Great Britain: Mobile phone surveillance of refugees was unlawful
The British Home Office should not have ordered authorities to confiscate smartphones from asylum seekers and analyse their data. This practice violated the European Convention on Human Rights (ECHR), the High Court of Justice ruled last week in London. The complaint was brought before the court by three people. Their phones had been taken from them when they reached the UK in 2020 after crossing the English Channel.
Between April and November 2020, immigration officials had confiscated phones from asylum seekers in Dover and forced them to reveal their PIN numbers. According to a report in the British newspaper The Guardian, almost 2,000 mobile phones were confiscated and data read out during this period. Some devices were retained for months.

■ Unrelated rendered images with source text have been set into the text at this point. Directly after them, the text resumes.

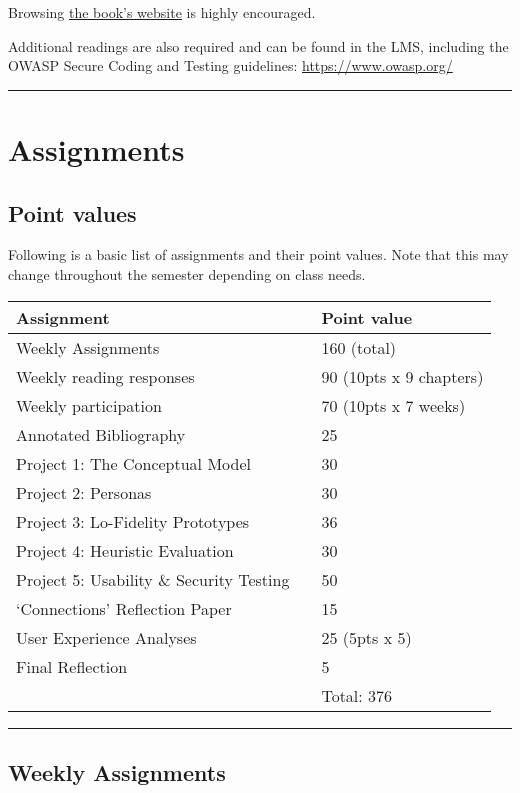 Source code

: \documentclass[]{article}
\begin{document}
Browsing \href{http://www.id-book.com/}{the book's website} is highly
encouraged.

Additional readings are also required and can be found in the LMS,
including the OWASP Secure Coding and Testing guidelines:
\url{https://www.owasp.org/}

\begin{center}\rule{0.5\linewidth}{\linethickness}\end{center}

\hypertarget{assignments}{%
\section{Assignments}\label{assignments}}

\hypertarget{point-values}{%
\subsection{Point values}\label{point-values}}

Following is a basic list of assignments and their point values. Note
that this may change throughout the semester depending on class needs.

\begin{longtable}[]{@{}lll@{}}
\toprule
Assignment & & Point value\tabularnewline
\midrule
\endhead
Weekly Assignments & & 160 (total)\tabularnewline
Weekly reading responses & & 90 (10pts x 9 chapters)\tabularnewline
Weekly participation & & 70 (10pts x 7 weeks)\tabularnewline
Annotated Bibliography & & 25\tabularnewline
Project 1: The Conceptual Model & & 30\tabularnewline
Project 2: Personas & & 30\tabularnewline
Project 3: Lo-Fidelity Prototypes & & 36\tabularnewline
Project 4: Heuristic Evaluation & & 30\tabularnewline
Project 5: Usability \& Security Testing & & 50\tabularnewline
`Connections' Reflection Paper & & 15\tabularnewline
User Experience Analyses & & 25 (5pts x 5)\tabularnewline
Final Reflection & & 5\tabularnewline
& & Total: 376\tabularnewline
\bottomrule
\end{longtable}

\begin{center}\rule{0.5\linewidth}{\linethickness}\end{center}

\hypertarget{weekly-assignments}{%
\subsection{Weekly Assignments}\label{weekly-assignments}}
\end{document}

The judges now ruled that the blanket confiscation of the phones violated the right to respect for private life (Article 8 ECHR) of the persons concerned. The court saw a further encroachment on this right because the refugees were threatened with criminal prosecution if they did not hand over their PIN to access the devices.
No legal basis
The Home Office had based the action on section 48 of the UK Immigration Act 2016. However, the court found that this was not a valid legal basis. The provision only allowed for the search of premises and the seizure of objects found in the process. The search of persons could not be derived from it, as it had to be clearly and unambiguously authorised by the law. It was up to parliament to enact legislation to this effect if necessary. However, the executive should not assume powers to itself on the basis of an improper interpretation of existing regulations.
The British organisation Privacy International, which was heard in the case, welcomed the ruling. Lucie Audibert, a lawyer at Privacy International, commented: “It’s quite clear that the Home Office considered that asylum seekers arriving at UK shores did not have the same privacy rights as other people – it unashamedly granted itself unlawful powers to systematically seize and search their phones, even when they weren’t suspected of any crime. This is in line with this government’s (and many others’) efforts to criminalise migration and rob migrants of their basic human rights.”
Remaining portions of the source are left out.